Major Consulting Firm McKinsey Finds Little Evidence of Practical Blockchain Use Cases

Published on by Cointele | Published on

Major financial consulting company McKinsey & Company believes that there is little evidence of practical use for blockchain, according to an official post published on Jan. 4.

McKinsey was founded in 1926 and has a reported revenue for 2018 over over $10 billion, with over 27,000 employees globally.

"Blockchain has yet to become the game-changer some expected given the amount of money and time spent, little of substance has been achieved."

The post notes that "The stuttering blockchain development path is not entirely surprising [since] it is an infant technology that is relatively unstable, expensive, and complex."

The post then explains to readers that according to the life-cycle hypothesis, the evolution of any product can be divided into four stages: pioneering, growth, maturity, and decline.

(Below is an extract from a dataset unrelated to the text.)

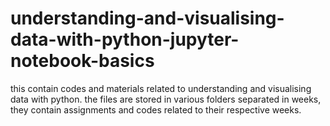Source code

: # understanding-and-visualising-data-with-python-jupyter-notebook-basics
this contain codes and materials related to understanding and visualising data with python. the files are stored in various folders separated in weeks, they contain assignments and codes related to their respective weeks.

During the pioneering stage, the technology is at its starting point, and during the second stage, the product should take off and see success.

The post ultimately suggests that according to Occam's razor - the problem-solving principle which implies that the simplest solutions tend to be the best ones - "Blockchain's payments use cases may be the wrong answer."

Still, McKinsey suggests that blockchain has practical value in niche applications, modernization and as a way to demonstrate the ability to innovate.

The post writes that blockchain "Brings benefits where it shifts ownership from corporations to consumers."

As Cointelegraph recently reported, mainstream American newspaper Time reported about Bitcoin's liberating potential "As a censorship-resistant medium of exchange."